#### [Exercise aim]
Below are the records; give again exactly the line with "- Conditionally start trace logging", the line with "- Don't exit", and each line that lies between them, and nothing besides.

#### [Material shown]
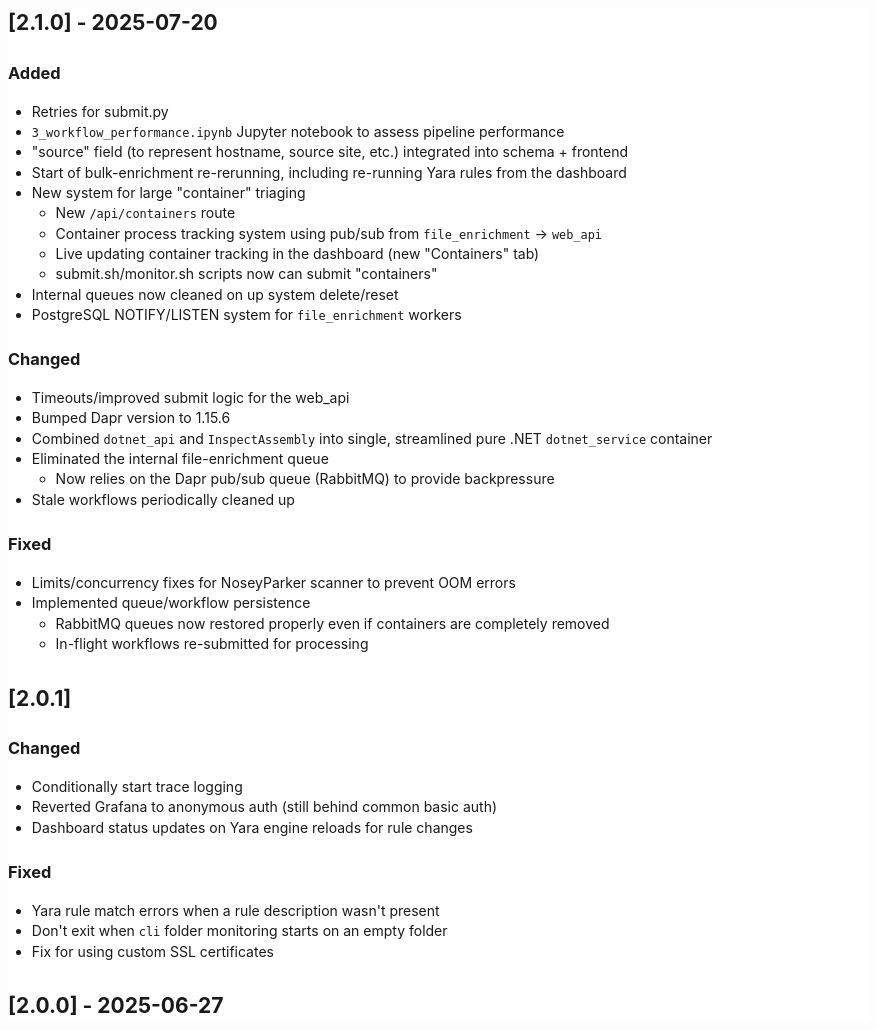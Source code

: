 
## [2.1.0] - 2025-07-20

### Added

- Retries for submit.py
- `3_workflow_performance.ipynb` Jupyter notebook to assess pipeline performance
- "source" field (to represent hostname, source site, etc.) integrated into schema + frontend
- Start of bulk-enrichment re-rerunning, including re-running Yara rules from the dashboard
- New system for large "container" triaging
  - New `/api/containers` route
  - Container process tracking system using pub/sub from `file_enrichment` -> `web_api`
  - Live updating container tracking in the dashboard (new "Containers" tab)
  - submit.sh/monitor.sh scripts now can submit "containers"
- Internal queues now cleaned on up system delete/reset
- PostgreSQL NOTIFY/LISTEN system for `file_enrichment` workers

### Changed

- Timeouts/improved submit logic for the web_api
- Bumped Dapr version to 1.15.6
- Combined `dotnet_api` and `InspectAssembly` into single, streamlined pure .NET `dotnet_service` container
- Eliminated the internal file-enrichment queue
  - Now relies on the Dapr pub/sub queue (RabbitMQ) to provide backpressure
- Stale workflows periodically cleaned up

### Fixed

- Limits/concurrency fixes for NoseyParker scanner to prevent OOM errors
- Implemented queue/workflow persistence
  - RabbitMQ queues now restored properly even if containers are completely removed
  - In-flight workflows re-submitted for processing


## [2.0.1]

### Changed

- Conditionally start trace logging
- Reverted Grafana to anonymous auth (still behind common basic auth)
- Dashboard status updates on Yara engine reloads for rule changes

### Fixed

- Yara rule match errors when a rule description wasn't present
- Don't exit when `cli` folder monitoring starts on an empty folder
- Fix for using custom SSL certificates


## [2.0.0] - 2025-06-27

#### [Expected output]
- Conditionally start trace logging
- Reverted Grafana to anonymous auth (still behind common basic auth)
- Dashboard status updates on Yara engine reloads for rule changes

### Fixed

- Yara rule match errors when a rule description wasn't present
- Don't exit when `cli` folder monitoring starts on an empty folder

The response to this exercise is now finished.